Styled components basically force CSS to be inline at all times and takes care of the specifity of selectors on a component level. I spent a few hours trying out a few things based on a react boilerplate app and was surprised how easily I could get a fairly complex style definition going, still using a mixin approach (higher level components) for mediaqueries, typography and block level layout and the entire theming, like I'm used to with SASS.
The biggest downside for now is that for example VSCode can't parse styled declarations well, no autocomplete and no linting. But I'd call that a minor annoyance.
So far, no surprises and components are as manageable as when you're using CSS modules. With the added perk of not having to leave the JS mindset completely while styling components.
In terms of performance: this might become an issue for projects relying on 100+ components. Probably. But then, maybe the entire architecture should be revised instead of being concerned about loading time of inline CSS.
In a sense, styled components feel like more tightly integrated BEM patterns, without having to write the awkward class names yourself.
But what I've learned in terms of using React as a framework is probably, most importantly, the fact that if you decide to go with a frontend framework, you should embrace it and abstain from trying to merge and crank some other concepts in, around or on top of it. If you need serverside rendered content, use the framework's approach and keep things separated and clean. Probably also try to abstain from migrating your old framework's stuff blindly over to React and instead start completely from scratch, because you won't need half of the crap you migrate, anyways. Embrace the frameworks flow and adjust your own accordingly. Try to keep dependencies as loose as possible (for example frontend/backend stacks), so you can act quickly to revise decisions on how the project develops as a whole. There's nothing more frustrating than being stuck with a stack that you know "sort of sucks" but everything is already way too interwoven to change anything without causing a chain reaction.
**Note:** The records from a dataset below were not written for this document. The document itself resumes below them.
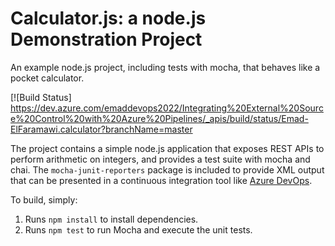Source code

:Calculator.js: a node.js Demonstration Project
==============================================
An example node.js project, including tests with mocha, that behaves like
a pocket calculator.

[![Build Status]
https://dev.azure.com/emaddevops2022/Integrating%20External%20Source%20Control%20with%20Azure%20Pipelines/_apis/build/status/Emad-ElFaramawi.calculator?branchName=master

The project contains a simple node.js application that exposes REST APIs
to perform arithmetic on integers, and provides a test suite with mocha
and chai.  The `mocha-junit-reporters` package is included to provide XML
output that can be presented in a continuous integration tool like
[Azure DevOps](https://azure.com/devops).

To build, simply:

1. Runs `npm install` to install dependencies.
2. Runs `npm test` to run Mocha and execute the unit tests.

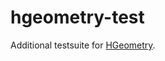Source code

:hgeometry-test
==============

Additional testsuite for
[HGeometry](https://hackage.haskell.org/package/hgeometry).
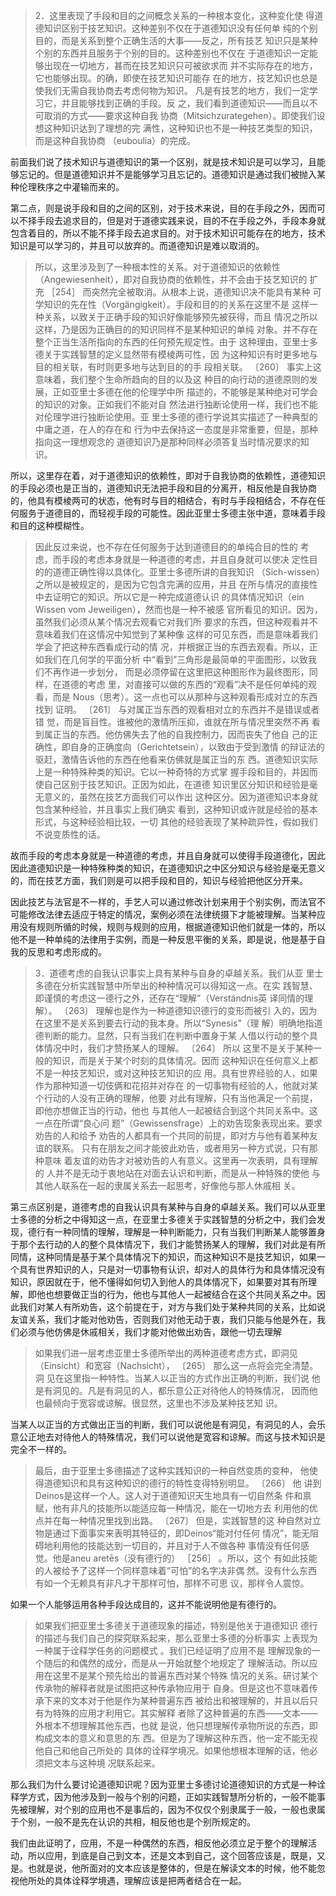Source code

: <blockquote data-pid="dlddrCLi">2．这里表现了手段和目的之间概念关系的一种根本变化，这种变化使 得道德知识区别于技艺知识。这种差别不仅在于道德知识没有任何单 纯的个别目的，而是关系到整个正确生活的大事——反之，所有技艺 知识只是某种个别的东西并且服务于个别的目的。这种差别也不仅在 于道德知识一定能够出现在一切地方，甚而在技艺知识只可被欲求而 并不实际存在的地方，它也能够出现。的确，即使在技艺知识可能存 在的地方，技艺知识也总是使我们无需自我协商去考虑何物为知识。 凡是有技艺的地方，我们一定学习它，并且能够找到正确的手段。反 之，我们看到道德知识——而且以不可取消的方式——要求这种自我 协商（Mitsichzurategehen）。即使我们设想这种知识达到了理想的完 满性，这种知识也不是一种技艺类型的知识，而是这种自我协商 （euboulia）的完成。</blockquote><p data-pid="_e_kaCTf">前面我们说了技术知识与道德知识的第一个区别，就是技术知识是可以学习，且能够忘记的。但是道德知识并不是能够学习且忘记的。道德知识是通过我们被抛入某种伦理秩序之中灌输而来的。</p><p data-pid="CA29pEvL">第二点，则是说手段和目的之间的区别，对于技术来说，目的在手段之外，因而可以不择手段去追求目的，但是对于道德实践来说，目的不在手段之外，手段本身就包含着目的，所以不能不择手段去追求目的。对于技术知识可能存在的地方，技术知识是可以学习的，并且可以放弃的。而道德知识是难以取消的。</p><blockquote data-pid="nL7tNGSA">所以，这里涉及到了一种根本性的关系。对于道德知识的依赖性 （Angewiesenheit），即对自我协商的依赖性，并不会由于技艺知识的 扩充 ［254］ 而突然完全被取消。从根本上说，道德知识决不能具有某种 可学知识的先在性（Vorgängigkeit）。手段和目的的关系在这里不是 这样一种关系，以致关于正确手段的知识好像能够预先被获得，而且 情况之所以这样，乃是因为正确目的的知识同样不是某种知识的单纯 对象。并不存在整个正当生活所指向的东西的任何预先规定性。由于 这种理由，亚里士多德关于实践智慧的定义显然带有模棱两可性，因 为这种知识有时更多地与目的相关联，有时则更多地与达到目的的手 段相关联。 〔260〕 事实上这意味着，我们整个生命所趋向的目的以及这 种目的向行动的道德原则的发展，正如亚里士多德在他的伦理学中所 描述的，不能够是某种绝对可学会的知识的对象。正如我们不能对自 然法进行独断论使用一样，我们也不能对伦理学进行独断论使用。亚 里士多德的德行学说其实描述了一种典型的中庸之道，在人的存在和 行为中去保持这一态度是非常重要，但是，那种指向这一理想观念的 道德知识乃是那种同样必须答复当时情况要求的知识。</blockquote><p data-pid="uX2IOVBr">所以，这里存在着，对于道德知识的依赖性，即对于自我协商的依赖性，道德知识的手段必须也是正当的，道德知识无法把手段和目的分离开，相反他是自我协商的，他具有模棱两可的状态，他有时与目的相结合，有时与手段相结合，不存在任何服务于道德目的，而轻视手段的可能性。因此亚里士多德主张中道，意味着手段和目的这种模糊性。</p><blockquote data-pid="KdCNQ5mK">因此反过来说，也不存在任何服务于达到道德目的的单纯合目的性的 考虑，而手段的考虑本身就是一种道德的考虑，并且自身就可以使决 定性目的的道德正确性得以具体化。亚里士多德所讲的自我知识 （Sich-wissen）之所以是被规定的，是因为它包含完满的应用，并且 在所与情况的直接性中去证明它的知识。所以它是一种完成道德认识 的具体情况知识（ein Wissen vom Jeweiligen），然而也是一种不被感 官所看见的知识。因为，虽然我们必须从某个情况去观看它对我们所 要求的东西，但这种观看并不意味着我们在这情况中知觉到了某种像 这样的可见东西，而是意味着我们学会了把这种东西看成行动的情 况，并根据正当的东西去观看。所以，正如我们在几何学的平面分析 中“看到”三角形是最简单的平面图形，以致我们不再作进一步划分， 而是必须停留在这里把这种图形作为最终图形，同样，在道德的考虑 里，对直接可以做的东西的“观看”决不是任何单纯的观看，而是 Nous（思考）。这一点也可以从那种与这种观看形成对立的东西找到 证明。 〔261〕 与对属正当东西的观看相对立的东西并不是错误或者错 觉，而是盲目性。谁被他的激情所压抑，谁就在所与情况里突然不再 看到属正当的东西。他仿佛失去了他的自我控制力，因而丧失了他自 己的正确性，即自身的正确度向（Gerichtetsein），以致由于受到激情 的辩证法的驱赶，激情告诉他的东西在他看来仿佛就是属正当的东 西。道德知识实际上是一种特殊种类的知识。它以一种奇特的方式掌 握手段和目的，并因而使自己区别于技艺知识。正因为如此，在道德 知识里区分知识和经验是毫无意义的，虽然在技艺方面我们可以作出 这种区分。因为道德知识本身就包含某种经验，并且事实上我们确实 看到，这种知识或许就是经验的基本形式，与这种经验相比较，一切 其他的经验表现了某种疏异性，假如我们不说变质性的话。</blockquote><p data-pid="pj4ve063">故而手段的考虑本身就是一种道德的考虑，并且自身就可以使得手段道德化，因此因此道德知识是一种特殊种类的知识，在道德知识之中区分知识与经验是毫无意义的，而在技艺方面，我们则是可以把手段和目的，知识与经验把他区分开来。</p><p data-pid="BHxtmP6l">因此技艺与法官是不一样的，手艺人可以通过修改计划来用于个别实例，而法官不可能修改法律去适应于特定的情况，案例必须在法律统摄下才能被理解。当某种应用没有规则所循的时候，规则与规则的应用，根据道德知识他们就是一体的，所以他不是一种单纯的法律用于实例，而是一种反思平衡的关系，即是说，他是基于自我的反思和考虑形成的。</p><blockquote data-pid="gAGf26Xb">3．道德考虑的自我认识事实上具有某种与自身的卓越关系。我们从亚 里士多德在分析实践智慧中所举出的种种情况可以得知这一点。在实 践智慧、即谨慎的考虑这一德行之外，还存在“理解”（Verständnis英 译同情的理解）。 〔263〕 理解也是作为一种道德知识德行的变形而被引 入的，因为在这里不是关系到要去行动的我本身。所以“Synesis”（理 解）明确地指道德判断的能力。显然，只有当我们在判断中置身于某 人借以行动的整个具体情况中时，我们才赞扬某人的理解。 〔264〕 所以 这里不是关于某种一般的知识，而是关于某个时刻的具体情况。因而 这种知识在任何意义上都不是一种技艺知识，或对这种技艺知识的应 用。具有世界经验的人，如果作为那种知道一切伎俩和花招并对存在 的一切事物有经验的人，他就对某个行动的人没有正确的理解，他要 对此有理解，只有当他满足一个前提，即他亦想做正当的行动，他也 与其他人一起被结合到这个共同关系中。这一点在所谓“良心问 题”（Gewissensfrage）上的劝告现象表现出来。要求劝告的人和给予 劝告的人都具有一个共同的前提，即对方与他有着某种友谊的联系。 只有在朋友之间才能彼此劝告，或者用另一种方式说，只有那种意味 着友谊的劝告才对被劝告的人有意义。这里再一次表明，具有理解的 人并不是无动于衷地站在对面去认识和判断，而是从一种特殊的使他 与其他人联系在一起的隶属关系去一起思考，好像他与那人休戚相 关。</blockquote><p data-pid="9BqmlMqN">第三点区别是，道德考虑的自我认识具有某种与自身的卓越关系。我们可以从亚里士多德的分析之中得知这一点，在亚里士多德关于实践智慧的分析之中，我们会发现，德行有一种同情的理解，理解是一种判断能力，只有当我们判断某人能够置身于那个去行动的人的整个具体情况下，我们才能赞扬某人的理解，我们对此是有所同情，这种同情是基于某个具体情况下的知识，而这种知识不是技艺知识，如果一个具有世界知识的人，只是对一切事物有认识，却对人的具体行为和具体情况没有知识，原因就在于，他不懂得如何切入到他人的具体情况下，如果要对其有所理解，即他也想要做正当的行为，他也与其他人一起被结合在这个共同关系之中。因此我们对某人有所劝告，这个前提在于，对方与我们处于某种共同的关系，比如说友谊关系，我们才能对他劝告，否则我们对他无动于衷，我们只能与他是外在，我们必须与他仿佛是休戚相关，我们才能对他做出劝告，跟他一切去理解</p><blockquote data-pid="AN7kluyu">如果我们进一层考虑亚里士多德所举出的两种道德考虑方式，即洞见 （Einsicht）和宽容（Nachsicht）， 〔265〕 那么这一点将会完全清楚。洞 见在这里指一种特性。当某人以正当的方式作出正确的判断，我们说 他是有洞见的。凡是有洞见的人，都乐意公正对待他人的特殊情况， 因而他也最倾向于宽容或谅解。很显然，这里也不涉及某种技艺知 识。 </blockquote><p data-pid="2oB30W0O">当某人以正当的方式做出正当的判断，我们可以说他是有洞见，有洞见的人，会乐意公正地去对待他人的特殊情况，我们可以说他是宽容和谅解。而这与技术知识是完全不一样的。</p><blockquote data-pid="H1N03416">最后，由于亚里士多德描述了这种实践知识的一种自然变质的变种， 他使得道德知识和具有这种知识的德行的特性变得特别明显。 〔266〕 他 讲到Deinos是这样一个人。这人对于道德知识天生地具有一切自然条 件和禀赋，他有非凡的技能所以能适应每一种情况，能在一切地方去 利用他的优点并在每一种情况里找到出路。 〔267〕 但是，实践智慧的这 种自然对立物是通过下面事实来表明其特征的，即Deinos“能对付任何 情况”，能无阻碍地利用他的技能达到一切目的，并且对于人不做各种 事情没有任何感觉。他是aneu aretēs（没有德行的） ［256］ 。所以，这个 有如此技能的人被给予了这样一个同样意味着“可怕”的名字决非偶 然。没有什么东西有如一个无赖具有非凡才干那样可怕，那样不可思 议，那样令人震惊。</blockquote><p data-pid="GGWoctBh">如果一个人能够运用各种手段达成目的，这并不能说明他是有德行的。</p><blockquote data-pid="0m4yHn9B">如果我们把亚里士多德关于道德现象的描述，特别是他关于道德知识 德行的描述与我们自己的探究联系起来，那么亚里士多德的分析事实 上表现为一种属于诠释学任务的问题模式 。我们已经证明了应用不是 理解现象的一个随后的和偶然的成分，而是从一开始就整个地规定了 理解活动。所以应用在这里不是某个预先给出的普遍东西对某个特殊 情况的关系。研讨某个传承物的解释者就是试图把这种传承物应用于 自身。但是这也不意味着传承下来的文本对于他是作为某种普遍东西 被给出和被理解的，并且以后只有为特殊的应用才利用它。其实解释 者除了这种普遍的东西——文本——外根本不想理解其他东西，也就 是说，他只想理解传承物所说的东西，即构成文本的意义和意思的东 西。但是为了理解这种东西，他一定不能无视他自己和他自己所处的 具体的诠释学境况。如果他想根本理解的话，他必须把文本与这种境 况联系起来。</blockquote><p data-pid="fUh6aDad">那么我们为什么要讨论道德知识呢？因为亚里士多德讨论道德知识的方式是一种诠释学方式，因为他涉及到一般与个别的问题，正如实践智慧所分析的，一般不能事先被理解，对个别的应用也不是事后的，因为不仅仅个别隶属于一般，一般也隶属于个别，一般不是先在认识的共相，相反他也是个别所规定的。</p><p data-pid="a6a027W1">我们由此证明了，应用，不是一种偶然的东西，相反他必须立足于整个的理解活动，所以应用，到底是自己到文本，还是文本到自己，这个回答应该是，既是，又是。也就是说，他所面对的文本应该是整体的，但是在解读文本的时候，他不能忽视他所处的具体诠释学境遇，理解应该是把两者结合在一起。</p><p></p><p></p>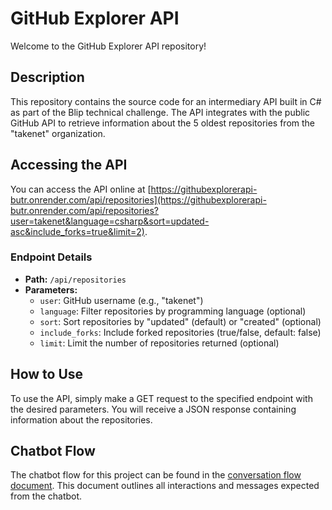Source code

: # GitHub Explorer API

Welcome to the GitHub Explorer API repository!

## Description

This repository contains the source code for an intermediary API built in C# as part of the Blip technical challenge. The API integrates with the public GitHub API to retrieve information about the 5 oldest repositories from the "takenet" organization.

## Accessing the API

You can access the API online at [https://githubexplorerapi-butr.onrender.com/api/repositories](https://githubexplorerapi-butr.onrender.com/api/repositories?user=takenet&language=csharp&sort=updated-asc&include_forks=true&limit=2).

### Endpoint Details

- **Path:** `/api/repositories`
- **Parameters:**
  - `user`: GitHub username (e.g., "takenet")
  - `language`: Filter repositories by programming language (optional)
  - `sort`: Sort repositories by "updated" (default) or "created" (optional)
  - `include_forks`: Include forked repositories (true/false, default: false)
  - `limit`: Limit the number of repositories returned (optional)

## How to Use

To use the API, simply make a GET request to the specified endpoint with the desired parameters. You will receive a JSON response containing information about the repositories.

## Chatbot Flow

The chatbot flow for this project can be found in the [conversation flow document](https://bit.ly/3bxfe9F). This document outlines all interactions and messages expected from the chatbot.

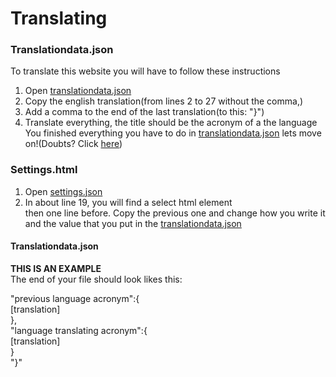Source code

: # Translating
### Translationdata.json
To translate this website you will have to follow these instructions
1. Open [translationdata.json](./translationdata.json)
2. Copy the english translation(from lines 2 to 27 without the comma,)
3. Add a comma to the end of the last translation(to this: "}")
5. Translate everything, the title should be the acronym of a the language<br>
You finished everything you have to do in [translationdata.json](./translationdata.json) lets move on!(Doubts? Click [here](####Translationdata.json))
### Settings.html
1. Open [settings.json](./settings.json)
2. In about line 19, you will find a select html element <br> then one line before. Copy the previous one and change how you write it and the value that you put in the [translationdata.json](./translationdata.json)






#### Translationdata.json
**THIS IS AN EXAMPLE** <br>
The end of your file should look likes this:

"previous language acronym":{<br>
        [translation]<br>
},<br>
"language translating acronym":{<br>
        [translation]<br>
    }<br>
"}"
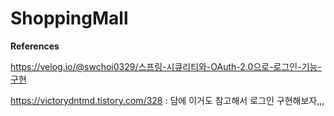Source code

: # ShoppingMall

**References**

https://velog.io/@swchoi0329/스프링-시큐리티와-OAuth-2.0으로-로그인-기능-구현

https://victorydntmd.tistory.com/328 : 담에 이거도 참고해서 로그인 구현해보자,,,
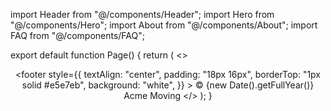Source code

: import Header from "@/components/Header";
import Hero from "@/components/Hero";
import About from "@/components/About";
import FAQ from "@/components/FAQ";

export default function Page() {
  return (
    <>
      <Header />
      <Hero />
      <About />
      <FAQ />
      <footer
        style={{
          textAlign: "center",
          padding: "18px 16px",
          borderTop: "1px solid #e5e7eb",
          background: "white",
        }}
      >
        © {new Date().getFullYear()} Acme Moving
      </footer>
    </>
  );
}
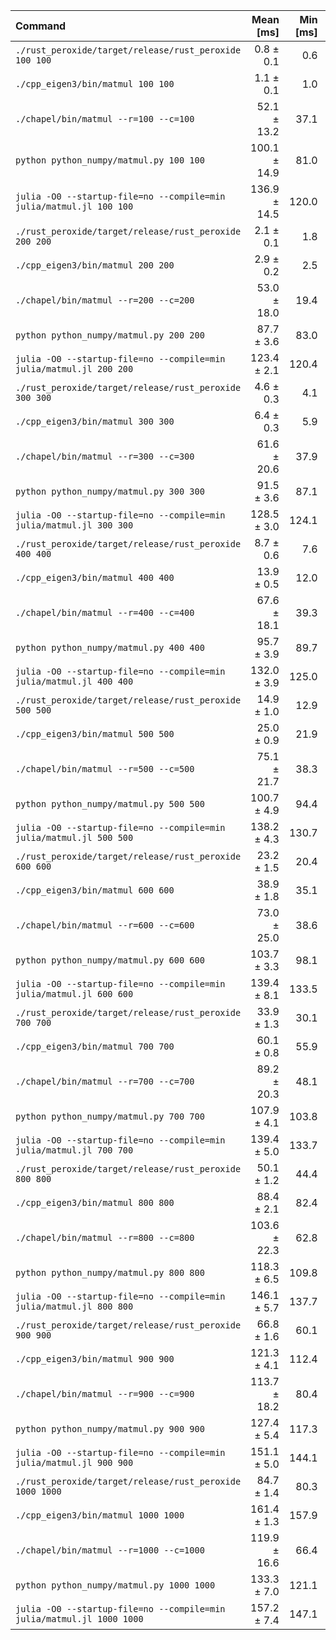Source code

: | Command | Mean [ms] | Min [ms] | Max [ms] | Relative |
|:---|---:|---:|---:|---:|
| `./rust_peroxide/target/release/rust_peroxide 100 100` | 0.8 ± 0.1 | 0.6 | 1.5 | 1.00 |
| `./cpp_eigen3/bin/matmul 100 100` | 1.1 ± 0.1 | 1.0 | 1.8 | 1.41 ± 0.21 |
| `./chapel/bin/matmul --r=100 --c=100` | 52.1 ± 13.2 | 37.1 | 87.5 | 64.82 ± 18.18 |
| `python python_numpy/matmul.py 100 100` | 100.1 ± 14.9 | 81.0 | 129.6 | 124.61 ± 23.89 |
| `julia -O0 --startup-file=no --compile=min julia/matmul.jl 100 100` | 136.9 ± 14.5 | 120.0 | 164.5 | 170.38 ± 27.30 |
| `./rust_peroxide/target/release/rust_peroxide 200 200` | 2.1 ± 0.1 | 1.8 | 2.7 | 2.62 ± 0.35 |
| `./cpp_eigen3/bin/matmul 200 200` | 2.9 ± 0.2 | 2.5 | 4.2 | 3.59 ± 0.49 |
| `./chapel/bin/matmul --r=200 --c=200` | 53.0 ± 18.0 | 19.4 | 95.2 | 66.01 ± 23.72 |
| `python python_numpy/matmul.py 200 200` | 87.7 ± 3.6 | 83.0 | 94.6 | 109.21 ± 13.88 |
| `julia -O0 --startup-file=no --compile=min julia/matmul.jl 200 200` | 123.4 ± 2.1 | 120.4 | 128.0 | 153.63 ± 18.66 |
| `./rust_peroxide/target/release/rust_peroxide 300 300` | 4.6 ± 0.3 | 4.1 | 5.5 | 5.73 ± 0.76 |
| `./cpp_eigen3/bin/matmul 300 300` | 6.4 ± 0.3 | 5.9 | 7.5 | 8.00 ± 1.03 |
| `./chapel/bin/matmul --r=300 --c=300` | 61.6 ± 20.6 | 37.9 | 101.6 | 76.67 ± 27.21 |
| `python python_numpy/matmul.py 300 300` | 91.5 ± 3.6 | 87.1 | 101.1 | 113.94 ± 14.41 |
| `julia -O0 --startup-file=no --compile=min julia/matmul.jl 300 300` | 128.5 ± 3.0 | 124.1 | 133.6 | 159.89 ± 19.60 |
| `./rust_peroxide/target/release/rust_peroxide 400 400` | 8.7 ± 0.6 | 7.6 | 9.7 | 10.89 ± 1.48 |
| `./cpp_eigen3/bin/matmul 400 400` | 13.9 ± 0.5 | 12.0 | 16.3 | 17.35 ± 2.18 |
| `./chapel/bin/matmul --r=400 --c=400` | 67.6 ± 18.1 | 39.3 | 101.6 | 84.15 ± 24.67 |
| `python python_numpy/matmul.py 400 400` | 95.7 ± 3.9 | 89.7 | 104.7 | 119.13 ± 15.15 |
| `julia -O0 --startup-file=no --compile=min julia/matmul.jl 400 400` | 132.0 ± 3.9 | 125.0 | 140.2 | 164.33 ± 20.35 |
| `./rust_peroxide/target/release/rust_peroxide 500 500` | 14.9 ± 1.0 | 12.9 | 16.4 | 18.56 ± 2.53 |
| `./cpp_eigen3/bin/matmul 500 500` | 25.0 ± 0.9 | 21.9 | 25.7 | 31.05 ± 3.89 |
| `./chapel/bin/matmul --r=500 --c=500` | 75.1 ± 21.7 | 38.3 | 112.1 | 93.42 ± 29.22 |
| `python python_numpy/matmul.py 500 500` | 100.7 ± 4.9 | 94.4 | 114.5 | 125.28 ± 16.27 |
| `julia -O0 --startup-file=no --compile=min julia/matmul.jl 500 500` | 138.2 ± 4.3 | 130.7 | 147.7 | 171.97 ± 21.39 |
| `./rust_peroxide/target/release/rust_peroxide 600 600` | 23.2 ± 1.5 | 20.4 | 29.9 | 28.93 ± 3.93 |
| `./cpp_eigen3/bin/matmul 600 600` | 38.9 ± 1.8 | 35.1 | 40.8 | 48.45 ± 6.23 |
| `./chapel/bin/matmul --r=600 --c=600` | 73.0 ± 25.0 | 38.6 | 129.1 | 90.81 ± 33.03 |
| `python python_numpy/matmul.py 600 600` | 103.7 ± 3.3 | 98.1 | 108.8 | 129.05 ± 16.05 |
| `julia -O0 --startup-file=no --compile=min julia/matmul.jl 600 600` | 139.4 ± 8.1 | 133.5 | 170.0 | 173.52 ± 23.18 |
| `./rust_peroxide/target/release/rust_peroxide 700 700` | 33.9 ± 1.3 | 30.1 | 36.9 | 42.16 ± 5.33 |
| `./cpp_eigen3/bin/matmul 700 700` | 60.1 ± 0.8 | 55.9 | 60.9 | 74.82 ± 9.06 |
| `./chapel/bin/matmul --r=700 --c=700` | 89.2 ± 20.3 | 48.1 | 126.7 | 111.04 ± 28.62 |
| `python python_numpy/matmul.py 700 700` | 107.9 ± 4.1 | 103.8 | 119.0 | 134.26 ± 16.94 |
| `julia -O0 --startup-file=no --compile=min julia/matmul.jl 700 700` | 139.4 ± 5.0 | 133.7 | 155.5 | 173.48 ± 21.78 |
| `./rust_peroxide/target/release/rust_peroxide 800 800` | 50.1 ± 1.2 | 44.4 | 52.2 | 62.36 ± 7.66 |
| `./cpp_eigen3/bin/matmul 800 800` | 88.4 ± 2.1 | 82.4 | 90.2 | 109.98 ± 13.49 |
| `./chapel/bin/matmul --r=800 --c=800` | 103.6 ± 22.3 | 62.8 | 137.7 | 128.93 ± 31.78 |
| `python python_numpy/matmul.py 800 800` | 118.3 ± 6.5 | 109.8 | 132.2 | 147.30 ± 19.46 |
| `julia -O0 --startup-file=no --compile=min julia/matmul.jl 800 800` | 146.1 ± 5.7 | 137.7 | 158.1 | 181.81 ± 23.01 |
| `./rust_peroxide/target/release/rust_peroxide 900 900` | 66.8 ± 1.6 | 60.1 | 70.3 | 83.11 ± 10.19 |
| `./cpp_eigen3/bin/matmul 900 900` | 121.3 ± 4.1 | 112.4 | 124.9 | 150.99 ± 18.86 |
| `./chapel/bin/matmul --r=900 --c=900` | 113.7 ± 18.2 | 80.4 | 142.2 | 141.46 ± 28.38 |
| `python python_numpy/matmul.py 900 900` | 127.4 ± 5.4 | 117.3 | 135.4 | 158.55 ± 20.23 |
| `julia -O0 --startup-file=no --compile=min julia/matmul.jl 900 900` | 151.1 ± 5.0 | 144.1 | 159.7 | 188.04 ± 23.45 |
| `./rust_peroxide/target/release/rust_peroxide 1000 1000` | 84.7 ± 1.4 | 80.3 | 87.6 | 105.47 ± 12.81 |
| `./cpp_eigen3/bin/matmul 1000 1000` | 161.4 ± 1.3 | 157.9 | 163.5 | 200.86 ± 24.22 |
| `./chapel/bin/matmul --r=1000 --c=1000` | 119.9 ± 16.6 | 66.4 | 142.6 | 149.21 ± 27.37 |
| `python python_numpy/matmul.py 1000 1000` | 133.3 ± 7.0 | 121.1 | 145.3 | 165.88 ± 21.80 |
| `julia -O0 --startup-file=no --compile=min julia/matmul.jl 1000 1000` | 157.2 ± 7.4 | 147.1 | 173.5 | 195.61 ± 25.28 |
I'm still looking around on how to best solve the content management aspects of SPAs in the simplest possible manner that doesn't require a fancy build setup/deployment for smaller projects. If we're completely honest, a flat file PHP cms for content editing that provides a REST API is probably going to cover the needs of at leat 90% of all projects we work on in the small and medium business website segment. While it sure is fun to run a dev ops mission and deploying docker containers and stuff, its not really necessary and overengineering things in most cases.
But anyways. I was proven again that you shouldn't judge something before you got a good chunk of experience of actually using it and probably most important, join the flow of how things are being done, rather than questioning every bloody opinionated method. And, for the love of god, ignore all those medium articles and fiery rants in the first place.